- **Exercise requirements**: Filter out all lines without the word "svět" from the data below, please, and copy the rest.

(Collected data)
-- -- --

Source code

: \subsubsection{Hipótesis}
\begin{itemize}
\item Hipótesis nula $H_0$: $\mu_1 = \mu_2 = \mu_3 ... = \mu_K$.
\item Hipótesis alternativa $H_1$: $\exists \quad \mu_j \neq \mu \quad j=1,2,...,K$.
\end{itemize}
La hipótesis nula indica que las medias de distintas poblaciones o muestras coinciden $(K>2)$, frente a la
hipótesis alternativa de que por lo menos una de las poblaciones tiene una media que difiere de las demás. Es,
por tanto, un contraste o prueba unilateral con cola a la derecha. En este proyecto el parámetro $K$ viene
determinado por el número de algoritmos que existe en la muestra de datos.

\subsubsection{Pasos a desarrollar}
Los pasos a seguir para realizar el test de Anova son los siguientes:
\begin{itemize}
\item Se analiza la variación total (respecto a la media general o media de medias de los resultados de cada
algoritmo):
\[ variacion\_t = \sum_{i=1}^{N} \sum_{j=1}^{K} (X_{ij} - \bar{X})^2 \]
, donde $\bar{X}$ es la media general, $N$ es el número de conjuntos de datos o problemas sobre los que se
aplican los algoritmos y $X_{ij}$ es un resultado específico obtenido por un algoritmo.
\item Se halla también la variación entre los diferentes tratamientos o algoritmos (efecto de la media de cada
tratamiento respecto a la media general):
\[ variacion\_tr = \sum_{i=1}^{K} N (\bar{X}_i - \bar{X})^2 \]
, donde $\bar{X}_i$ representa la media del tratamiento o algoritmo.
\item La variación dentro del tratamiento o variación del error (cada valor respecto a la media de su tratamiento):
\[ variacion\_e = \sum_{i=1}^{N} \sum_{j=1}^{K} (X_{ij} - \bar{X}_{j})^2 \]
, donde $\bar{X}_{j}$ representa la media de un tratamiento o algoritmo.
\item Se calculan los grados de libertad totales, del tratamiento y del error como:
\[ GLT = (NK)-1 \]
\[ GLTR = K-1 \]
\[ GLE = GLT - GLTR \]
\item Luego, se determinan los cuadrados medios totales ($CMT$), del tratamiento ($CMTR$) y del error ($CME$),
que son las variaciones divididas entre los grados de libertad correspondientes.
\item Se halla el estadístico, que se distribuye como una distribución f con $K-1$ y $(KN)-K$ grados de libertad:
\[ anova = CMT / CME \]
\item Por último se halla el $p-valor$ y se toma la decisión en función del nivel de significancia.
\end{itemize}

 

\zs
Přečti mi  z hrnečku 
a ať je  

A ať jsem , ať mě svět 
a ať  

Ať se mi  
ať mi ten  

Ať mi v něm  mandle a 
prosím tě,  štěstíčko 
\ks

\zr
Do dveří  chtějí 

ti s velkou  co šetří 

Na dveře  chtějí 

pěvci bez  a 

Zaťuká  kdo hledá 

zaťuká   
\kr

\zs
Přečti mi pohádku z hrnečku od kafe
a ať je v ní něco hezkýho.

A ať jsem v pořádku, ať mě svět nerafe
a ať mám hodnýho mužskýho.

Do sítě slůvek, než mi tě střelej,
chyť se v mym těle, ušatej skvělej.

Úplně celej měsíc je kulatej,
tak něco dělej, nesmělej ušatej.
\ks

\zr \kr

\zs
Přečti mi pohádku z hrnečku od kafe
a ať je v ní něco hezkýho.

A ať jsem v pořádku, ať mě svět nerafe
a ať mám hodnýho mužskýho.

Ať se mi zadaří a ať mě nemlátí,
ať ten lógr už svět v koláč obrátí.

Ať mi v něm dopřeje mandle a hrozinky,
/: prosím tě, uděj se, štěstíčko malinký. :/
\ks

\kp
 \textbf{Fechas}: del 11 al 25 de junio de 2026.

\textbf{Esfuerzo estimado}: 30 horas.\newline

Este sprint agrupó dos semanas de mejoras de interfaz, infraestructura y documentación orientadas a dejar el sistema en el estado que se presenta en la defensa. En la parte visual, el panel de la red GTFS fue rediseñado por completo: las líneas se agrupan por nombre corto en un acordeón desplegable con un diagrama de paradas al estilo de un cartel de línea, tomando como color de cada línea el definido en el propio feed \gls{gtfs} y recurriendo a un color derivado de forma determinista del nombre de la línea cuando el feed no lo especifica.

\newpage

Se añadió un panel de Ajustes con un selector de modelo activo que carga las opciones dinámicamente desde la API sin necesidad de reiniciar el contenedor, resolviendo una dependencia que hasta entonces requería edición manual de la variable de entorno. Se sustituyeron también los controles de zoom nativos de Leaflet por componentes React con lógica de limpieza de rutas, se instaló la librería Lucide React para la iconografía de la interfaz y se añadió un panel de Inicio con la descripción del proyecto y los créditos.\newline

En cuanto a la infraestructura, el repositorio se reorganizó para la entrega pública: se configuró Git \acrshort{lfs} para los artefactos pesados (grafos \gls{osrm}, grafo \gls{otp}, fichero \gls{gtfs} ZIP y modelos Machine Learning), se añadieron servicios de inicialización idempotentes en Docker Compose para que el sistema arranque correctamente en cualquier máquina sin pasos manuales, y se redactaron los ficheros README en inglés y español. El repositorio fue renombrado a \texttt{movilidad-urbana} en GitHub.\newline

-- -- --

- **Solution for this exercise**:
A ať jsem , ať mě svět 
A ať jsem v pořádku, ať mě svět nerafe
A ať jsem v pořádku, ať mě svět nerafe
ať ten lógr už svět v koláč obrátí.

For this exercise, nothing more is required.